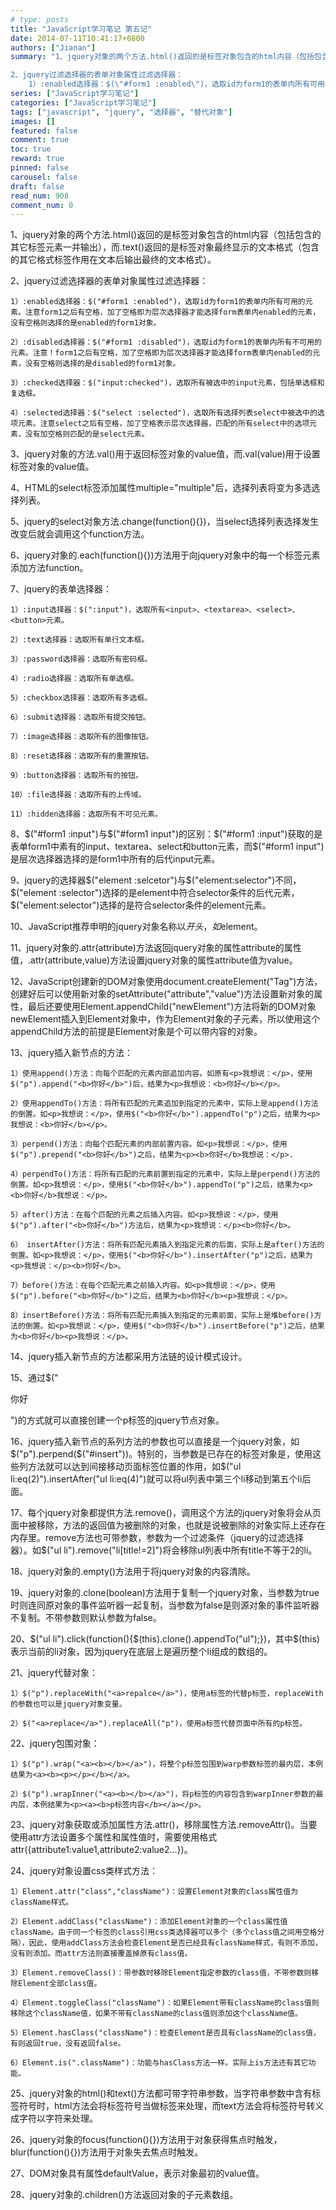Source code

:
 ```yaml
---
# type: posts 
title: "JavaScript学习笔记 第五记"
date: 2014-07-11T10:41:17+0800
authors: ["Jianan"]
summary: "1、jquery对象的两个方法.html()返回的是标签对象包含的html内容（包括包含的其它标签元素一并输出），而.text()返回的是标签对象最终显示的文本格式（包含的其它格式标签作用在文本后输出最终的文本格式）。

2、jquery过滤选择器的表单对象属性过滤选择器：
    1）:enabled选择器：$(\"#form1 :enabled\")，选取id为form1的表单内所有可用的元"
series: ["JavaScript学习笔记"]
categories: ["JavaScript学习笔记"]
tags: ["javascript", "jquery", "选择器", "替代对象"]
images: []
featured: false
comment: true
toc: true
reward: true
pinned: false
carousel: false
draft: false
read_num: 908
comment_num: 0
---
```


1、jquery对象的两个方法.html()返回的是标签对象包含的html内容（包括包含的其它标签元素一并输出），而.text()返回的是标签对象最终显示的文本格式（包含的其它格式标签作用在文本后输出最终的文本格式）。

  
2、jquery过滤选择器的表单对象属性过滤选择器：

    1）:enabled选择器：$("#form1 :enabled")，选取id为form1的表单内所有可用的元素。注意form1之后有空格，加了空格即为层次选择器才能选择form表单内enabled的元素，没有空格则选择的是enabled的form1对象。

    2）:disabled选择器：$("#form1 :disabled")，选取id为form1的表单内所有不可用的元素。注意！form1之后有空格，加了空格即为层次选择器才能选择form表单内enabled的元素，没有空格则选择的是disabled的form1对象。

    3）:checked选择器：$("input:checked")，选取所有被选中的input元素，包括单选框和复选框。

    4）:selected选择器：$("select :selected")，选取所有选择列表select中被选中的选项元素。注意select之后有空格，加了空格表示层次选择器，匹配的所有select中的选项元素，没有加空格则匹配的是select元素。

  
3、jquery对象的方法.val()用于返回标签对象的value值，而.val(value)用于设置标签对象的value值。

  
4、HTML的select标签添加属性multiple="multiple"后，选择列表将变为多选选择列表。

  

5、jquery的select对象方法.change(function(){})，当select选择列表选择发生改变后就会调用这个function方法。

  
6、jquery对象的.each(function(){})方法用于向jquery对象中的每一个标签元素添加方法function。

  
7、jquery的表单选择器：

    1）:input选择器：$(":input")，选取所有<input>、<textarea>、<select>、<button>元素。

    2）:text选择器：选取所有单行文本框。

    3）:password选择器：选取所有密码框。    

    4）:radio选择器：选取所有单选框。

    5）:checkbox选择器：选取所有多选框。

    6）:submit选择器：选取所有提交按钮。

    7）:image选择器：选取所有的图像按钮。

    8）:reset选择器：选取所有的重置按钮。

    9）:button选择器：选取所有的按钮。

    10）:file选择器：选取所有的上传域。

    11）:hidden选择器：选取所有不可见元素。

  
8、$("#form1 :input")与$("#form1 input")的区别：$("#form1
:input")获取的是表单form1中素有的input、textarea、select和button元素，而$("#form1
input")是层次选择器选择的是form1中所有的后代input元素。

  
9、jquery的选择器$("element :selcetor")与$("element:selector")不同，$("element
:selector")选择的是element中符合selector条件的后代元素，$("element:selector")选择的是符合selector条件的element元素。

  
10、JavaScript推荐申明的jquery对象名称以$开头，如$element。

  
11、jquery对象的.attr(attribute)方法返回jquery对象的属性attribute的属性值，.attr(attribute,value)方法设置jquery对象的属性attribute值为value。

  
12、JavaScript创建新的DOM对象使用document.createElement("Tag")方法，创建好后可以使用新对象的setAttribute("attribute","value")方法设置新对象的属性，最后还要使用Element.appendChild("newElement")方法将新的DOM对象newElement插入到Element对象中，作为Element对象的子元素，所以使用这个appendChild方法的前提是Element对象是个可以带内容的对象。

  
13、jquery插入新节点的方法：

    1）使用append()方法：向每个匹配的元素内部追加内容。如原有<p>我想说：</p>，使用$("p").append("<b>你好</b>")后，结果为<p>我想说：<b>你好</b></p>。

    2）使用appendTo()方法：将所有匹配的元素追加到指定的元素中，实际上是append()方法的倒置。如<p>我想说：</p>，使用$("<b>你好</b>").appendTo("p")之后，结果为<p>我想说：<b>你好</b></p>。

    3）perpend()方法：向每个匹配元素的内部前置内容。如<p>我想说：</p>，使用$("p").prepend("<b>你好</b>")之后，结果为<p><b>你好</b>我想说：</p>.

    4）perpendTo()方法：将所有匹配的元素前置到指定的元素中，实际上是perpend()方法的倒置。如<p>我想说：</p>，使用$("<b>你好</b>").appendTo("p")之后，结果为<p><b>你好</b>我想说：</p>。

    5）after()方法：在每个匹配的元素之后插入内容。如<p>我想说：</p>，使用$("p").after("<b>你好</b>")方法后，结果为<p>我想说：</p><b>你好</b>。

    6） insertAfter()方法：将所有匹配元素插入到指定元素的后面，实际上是after()方法的倒置。如<p>我想说：</p>，使用$("<b>你好</b>").insertAfter("p")之后，结果为<p>我想说：</p><b>你好</b>。

    7）before()方法：在每个匹配元素之前插入内容。如<p>我想说：</p>，使用$("p").before("<b>你好</b>")之后，结果为<b>你好</b><p>我想说：</p>。

    8）insertBefore()方法：将所有匹配元素插入到指定的元素前面，实际上是堆before()方法的倒置。如<p>我想说：</p>，使用$("<b>你好</b>").insertBefore("p")之后，结果为<b>你好</b><p>我想说：</p>。

    

14、jquery插入新节点的方法都采用方法链的设计模式设计。

  
15、通过$("<p>你好</p>")的方式就可以直接创建一个p标签的jquery节点对象。

  
16、jquery插入新节点的系列方法的参数也可以直接是一个jquery对象，如$("p").perpend($("#insert"))。特别的，当参数是已存在的标签对象是，使用这些列方法就可以达到间接移动页面标签位置的作用，如$("ul
li:eq(2)").insertAfter("ul li:eq(4)")就可以将ul列表中第三个li移动到第五个li后面。

  
17、每个jquery对象都提供方法.remove()，调用这个方法的jquery对象将会从页面中被移除，方法的返回值为被删除的对象，也就是说被删除的对象实际上还存在内存里。remove方法也可带参数，参数为一个过滤条件（jquery的过滤选择器）。如$("ul
li").remove("li[title!=2]")将会移除ul列表中所有title不等于2的li。

  
18、jquery对象的.empty()方法用于将jquery对象的内容清除。

  
19、jquery对象的.clone(boolean)方法用于复制一个jquery对象，当参数为true时则连同原对象的事件监听器一起复制，当参数为false是则源对象的事件监听器不复制。不带参数则默认参数为false。

  
20、$("ul
li").click(function(){$(this).clone().appendTo("ul");})，其中$(this)表示当前的li对象，因为jquery在底层上是遍历整个li组成的数组的。

  
21、jquery代替对象：

    1）$("p").replaceWith("<a>repalce</a>")，使用a标签的代替p标签，replaceWith的参数也可以是jquery对象变量。

    2）$("<a>replace</a>").replaceAll("p")，使用a标签代替页面中所有的p标签。

  
22、jquery包围对象：

    1）$("p").wrap("<a><b></b></a>")，将整个p标签包围到warp参数标签的最内层，本例结果为<a><b><p></p></b></a>。

    2）$("p").wrapInner("<a><b></b></a>")，将p标签的内容包含到warpInner参数的最内层，本例结果为<p><a><b>p标签内容</b></a></p>。

  
23、jquery对象获取或添加属性方法.attr()，移除属性方法.removeAttr()。当要使用attr方法设置多个属性和属性值时，需要使用格式attr({attribute1:value1,attribute2:value2...})。

  
24、jquery对象设置css类样式方法：

    1）Element.attr("class","className")：设置Element对象的class属性值为className样式。

    2）Element.addClass("className")：添加Element对象的一个class属性值className。由于同一个标签的class引用css类选择器可以多个（多个class值之间用空格分隔），因此，使用addClass方法会检查Element是否已经具有className样式，有则不添加，没有则添加。而attr方法则直接覆盖掉原有class值。

    3）Element.removeClass()：带参数时移除Element指定参数的class值，不带参数则移除Element全部class值。

    4）Element.toggleClass("className")：如果Element带有className的class值则移除这个className值，如果不带有className的class值则添加这个className值。

    5）Element.hasClass("className")：检查Element是否具有className的class值，有则返回true，没有返回false。

    6）Element.is(".className")：功能与hasClass方法一样。实际上is方法还有其它功能。

  
25、jquery对象的html()和text()方法都可带字符串参数，当字符串参数中含有标签符号时，html方法会将标签符号当做标签来处理，而text方法会将标签符号转义成字符以字符来处理。

  
26、jquery对象的focus(function(){})方法用于对象获得焦点时触发，blur(function(){})方法用于对象失去焦点时触发。

  
27、DOM对象具有属性defaultValue，表示对象最初的value值。

  
28、jquery对象的.children()方法返回对象的子元素数组。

•••••

Task objective
Repeat precisely the lines of the data starting at the one containing "21、jquery代替对象：", last line included.

Finished task
21、jquery代替对象：

    1）$("p").replaceWith("<a>repalce</a>")，使用a标签的代替p标签，replaceWith的参数也可以是jquery对象变量。

    2）$("<a>replace</a>").replaceAll("p")，使用a标签代替页面中所有的p标签。

  
22、jquery包围对象：

    1）$("p").wrap("<a><b></b></a>")，将整个p标签包围到warp参数标签的最内层，本例结果为<a><b><p></p></b></a>。

    2）$("p").wrapInner("<a><b></b></a>")，将p标签的内容包含到warpInner参数的最内层，本例结果为<p><a><b>p标签内容</b></a></p>。

  
23、jquery对象获取或添加属性方法.attr()，移除属性方法.removeAttr()。当要使用attr方法设置多个属性和属性值时，需要使用格式attr({attribute1:value1,attribute2:value2...})。

  
24、jquery对象设置css类样式方法：

    1）Element.attr("class","className")：设置Element对象的class属性值为className样式。

    2）Element.addClass("className")：添加Element对象的一个class属性值className。由于同一个标签的class引用css类选择器可以多个（多个class值之间用空格分隔），因此，使用addClass方法会检查Element是否已经具有className样式，有则不添加，没有则添加。而attr方法则直接覆盖掉原有class值。

    3）Element.removeClass()：带参数时移除Element指定参数的class值，不带参数则移除Element全部class值。

    4）Element.toggleClass("className")：如果Element带有className的class值则移除这个className值，如果不带有className的class值则添加这个className值。

    5）Element.hasClass("className")：检查Element是否具有className的class值，有则返回true，没有返回false。

    6）Element.is(".className")：功能与hasClass方法一样。实际上is方法还有其它功能。

  
25、jquery对象的html()和text()方法都可带字符串参数，当字符串参数中含有标签符号时，html方法会将标签符号当做标签来处理，而text方法会将标签符号转义成字符以字符来处理。

  
26、jquery对象的focus(function(){})方法用于对象获得焦点时触发，blur(function(){})方法用于对象失去焦点时触发。

  
27、DOM对象具有属性defaultValue，表示对象最初的value值。

  
28、jquery对象的.children()方法返回对象的子元素数组。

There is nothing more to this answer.